THE COURT OF APPEALS GRAVELY ERRED WHEN IT HELD [THAT] THERE IS [LITIS PENDENTIA] AND THAT PETITIONER'S MONETARY CLAIMS AGAINST THE RESPONDENT CAN BE FULLY ADJUDICATED IN THE PROCEEDINGS FOR THE CRIMINAL ACTION FOR VIOLATION OF BP BLG. 22, HENCE, IN EFFECT SAYING THAT PETITIONER CANNOT RECOVER THE FULL AMOUNT OF THE LOAN TOGETHER WITH THE ACCRUED INTERESTS THEREON OTHERWISE NOT COVERED BY THE BOUNCED CHECKS.
II.
RESPONDENT IS CIVILLY LIABLE TO PETITIONER FOR HER ENTIRE LOAN OBLIGATIONS INCLUSIVE OF INTERESTS EARNED UNTIL FULL PAYMENT IS MADE. 15
According to petitioner, the B.P. 22 cases only incorporated the civil action for recovery of the value of three dishonored checks covering three interest payments in the total amount of P36,000.00. On the other hand, the civil action was for recovery of the principal loan obligation and other interest payments due thereon, in the aggregate amount of P394,792.47. Hence, the danger of double recovery would not arise. 16
Petitioner also insists that the cause of action for the collection of sum of money differs from the B.P. 22 cases. 17 The rule that the civil action is deemed instituted in a B.P. 22 case arises only if the bounced checks cover the entire loan obligation and not simply the face value of the checks. 18 Respondent would be unjustly enriched if the civil action will not be allowed to prosper because her civil obligation would be limited only to P36,000.00 which is the total face value of the three checks included in the criminal cases for B.P. 22. 19
In her Comment, 20 respondent narrows down the issue to whether petitioner may institute two separate actions: a civil case for collection of sum of money using the promissory note as evidence, and criminal actions under B.P. 22 using the bounced checks as evidence involving the same obligation as in the civil action. 21 Arguing in the negative, respondent opines that allowing the civil complaint to prosper would violate the rule on litis pendentia, or at least forum shopping because respondent would be able to prosecute two actions arising from the same obligation. 22 She claims that the CA had correctly reversed the RTC because allowing the civil action on the ground that the source of obligation is a contract, would run counter to the purpose of Sec. 1, Rule 111 of the Rules of Criminal Procedure, which is to unclog court dockets and to prevent the courts from being used as debt collectors. 23
Respondent also posits that petitioner has the burden of proving that the action for sum of money is not covered by the B.P. 22 cases for the total amount of P1,904,448.62. She contends that since the MeTC had found that the instant civil action is included in the B.P. 22 cases, then dismissal of the civil action is proper under the rule on forum shopping and litis pendentia, or multiplicity of suits. 24 Respondent also clarifies that the MeTC did not solely dismiss the complaint on the ground of litis pendentia, but mainly upon the finding that petitioner's lone witness had no personal knowledge of the transactions from which respondent's obligation arose. 25 TIADCc
Ruling of the Court
The petition lacks merit.
Petitioner insists that the collection suit arose from the principal amount of P200,000.00 that she loaned to respondent sometime in May 2007, and that the same was not the subject of the B.P. 22 cases.
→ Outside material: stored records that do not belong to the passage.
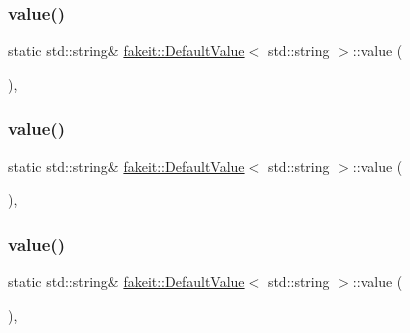 \subsubsection{\texorpdfstring{value()}{value()}\hspace{0.1cm}{\footnotesize\ttfamily [3/9]}}
{\footnotesize\ttfamily static std\+::string\& \mbox{\hyperlink{structfakeit_1_1DefaultValue}{fakeit\+::\+Default\+Value}}$<$ std\+::string $>$\+::value (\begin{DoxyParamCaption}{ }\end{DoxyParamCaption})\hspace{0.3cm}{\ttfamily [inline]}, {\ttfamily [static]}}

\mbox{\label{structfakeit_1_1DefaultValue_3_01std_1_1string_01_4_a01ff9f569a285bde4c2acd3ece6639f7}} 
\subsubsection{\texorpdfstring{value()}{value()}\hspace{0.1cm}{\footnotesize\ttfamily [4/9]}}
{\footnotesize\ttfamily static std\+::string\& \mbox{\hyperlink{structfakeit_1_1DefaultValue}{fakeit\+::\+Default\+Value}}$<$ std\+::string $>$\+::value (\begin{DoxyParamCaption}{ }\end{DoxyParamCaption})\hspace{0.3cm}{\ttfamily [inline]}, {\ttfamily [static]}}

\mbox{\label{structfakeit_1_1DefaultValue_3_01std_1_1string_01_4_a01ff9f569a285bde4c2acd3ece6639f7}} 
\subsubsection{\texorpdfstring{value()}{value()}\hspace{0.1cm}{\footnotesize\ttfamily [5/9]}}
{\footnotesize\ttfamily static std\+::string\& \mbox{\hyperlink{structfakeit_1_1DefaultValue}{fakeit\+::\+Default\+Value}}$<$ std\+::string $>$\+::value (\begin{DoxyParamCaption}{ }\end{DoxyParamCaption})\hspace{0.3cm}{\ttfamily [inline]}, {\ttfamily [static]}}

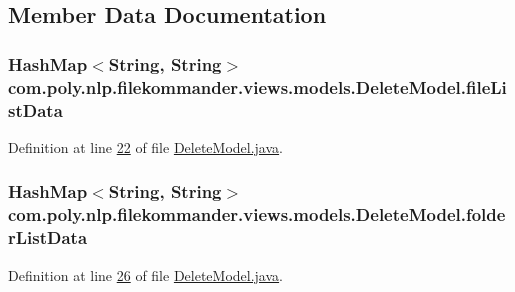 \subsection{Member Data Documentation}
\hypertarget{classcom_1_1poly_1_1nlp_1_1filekommander_1_1views_1_1models_1_1_delete_model_a3ff23db5a93631b8e56d9797fad7a866}{
\subsubsection[{file\-List\-Data}]{\setlength{\rightskip}{0pt plus 5cm}Hash\-Map$<$String, String$>$ com.\-poly.\-nlp.\-filekommander.\-views.\-models.\-Delete\-Model.\-file\-List\-Data\hspace{0.3cm}{\ttfamily [private]}}}\label{classcom_1_1poly_1_1nlp_1_1filekommander_1_1views_1_1models_1_1_delete_model_a3ff23db5a93631b8e56d9797fad7a866}


Definition at line \hyperlink{L22}{22} of file \hyperlink{}{Delete\-Model.\-java}.

\hypertarget{classcom_1_1poly_1_1nlp_1_1filekommander_1_1views_1_1models_1_1_delete_model_a4152e1b4fc47f32d0bcc2793da662ab9}{
\subsubsection[{folder\-List\-Data}]{\setlength{\rightskip}{0pt plus 5cm}Hash\-Map$<$String, String$>$ com.\-poly.\-nlp.\-filekommander.\-views.\-models.\-Delete\-Model.\-folder\-List\-Data\hspace{0.3cm}{\ttfamily [private]}}}\label{classcom_1_1poly_1_1nlp_1_1filekommander_1_1views_1_1models_1_1_delete_model_a4152e1b4fc47f32d0bcc2793da662ab9}


Definition at line \hyperlink{L26}{26} of file \hyperlink{}{Delete\-Model.\-java}.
She further explains that the three checks amounting to P36,000.00, which pertained to the payment of interest on the said loan, were inadvertently included in the bouncing checks cases. 26
The Court is not persuaded.
The B.P. 22 criminal cases which petitioner filed against respondent, had already reached this Court via G.R. No. 242223, 27 wherein petitioner questioned the May 16, 2018 Decision 28 of the CA in CA-G.R. SP No. 151128. In its Resolution 29 dated February 13, 2019, the Court denied petitioner's petition for review on certiorari and declared that the CA did not err in affirming the common findings of the lower courts that respondent's obligations had already been extinguished by payment. 30 The CA even emphasized that the total amount paid by respondent had actually exceeded the amount of the principal obligation. 31 The Court's Resolution in G.R. No. 242223 already attained finality on April 12, 2019. 32
It is noteworthy that the narration of facts of the CA decision in CA-G.R. SP No. 151128 referred to a series of loan transactions from February to June 2007 which were covered by promissory notes and postdated checks issued by respondent. 33 For this reason, the Court finds it difficult to believe petitioner's argument that the B.P. 22 cases did not include the May 2007 loan and that the three bounced checks covering interest payments thereon were only included by mistake. The Court quotes with approval the following observation of the CA on this score as stated in its now assailed decision:
It must be stressed that the [MeTC] found the presence of litis pendentia based on its examination of the records and we find no cogent reason to deviate therefrom. In her comment, Zabarte claimed that only three checks, in the amount of Php12,000.00 each, or a total of P36,000.00, were included in the ten counts of B.P. Blg. 22 cases which involved the total amount of Php1,904,448.62. According to Zabarte, these checks represent the interest payment of P12,000.00 a month on the indebtedness of P200,000.00 and they can be deducted therefrom.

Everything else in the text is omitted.